▶ **TASK PROMPT**:
Determine which lines of the records include the word "well", and copy them.

▶ **EXTRACTED ENTRIES**:
........
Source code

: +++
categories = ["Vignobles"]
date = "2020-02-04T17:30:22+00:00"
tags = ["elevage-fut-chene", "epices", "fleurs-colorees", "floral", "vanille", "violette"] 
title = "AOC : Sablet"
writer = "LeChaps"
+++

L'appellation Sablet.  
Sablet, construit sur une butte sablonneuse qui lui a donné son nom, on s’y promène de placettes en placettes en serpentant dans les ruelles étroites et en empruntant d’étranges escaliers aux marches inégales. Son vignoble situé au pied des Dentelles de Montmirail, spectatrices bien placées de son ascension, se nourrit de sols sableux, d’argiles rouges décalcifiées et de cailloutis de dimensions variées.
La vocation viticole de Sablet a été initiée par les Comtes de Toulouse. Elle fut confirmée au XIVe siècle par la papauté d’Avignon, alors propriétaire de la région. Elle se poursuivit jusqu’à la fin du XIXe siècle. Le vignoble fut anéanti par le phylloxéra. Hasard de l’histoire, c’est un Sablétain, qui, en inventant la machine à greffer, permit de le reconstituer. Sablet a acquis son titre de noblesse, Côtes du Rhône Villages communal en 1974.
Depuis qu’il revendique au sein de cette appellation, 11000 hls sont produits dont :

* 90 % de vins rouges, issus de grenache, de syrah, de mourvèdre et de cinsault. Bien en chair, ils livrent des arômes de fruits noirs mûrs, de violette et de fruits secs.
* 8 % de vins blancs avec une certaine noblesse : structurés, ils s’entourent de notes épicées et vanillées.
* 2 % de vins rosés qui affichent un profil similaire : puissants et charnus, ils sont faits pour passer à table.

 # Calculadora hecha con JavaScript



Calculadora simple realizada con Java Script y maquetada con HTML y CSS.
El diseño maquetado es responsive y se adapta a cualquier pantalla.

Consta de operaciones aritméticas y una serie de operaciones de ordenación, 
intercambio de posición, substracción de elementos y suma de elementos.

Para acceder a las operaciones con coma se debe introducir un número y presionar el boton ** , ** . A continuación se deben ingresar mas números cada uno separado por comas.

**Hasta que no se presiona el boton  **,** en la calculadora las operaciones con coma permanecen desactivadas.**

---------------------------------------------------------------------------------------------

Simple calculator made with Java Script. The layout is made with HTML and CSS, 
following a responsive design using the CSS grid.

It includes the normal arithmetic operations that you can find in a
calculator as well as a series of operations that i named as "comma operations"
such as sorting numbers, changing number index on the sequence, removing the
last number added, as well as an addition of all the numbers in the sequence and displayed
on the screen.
........
▶ **EXERCISE RESPONSE**:
calculator as well as a series of operations that i named as "comma operations"
last number added, as well as an addition of all the numbers in the sequence and displayed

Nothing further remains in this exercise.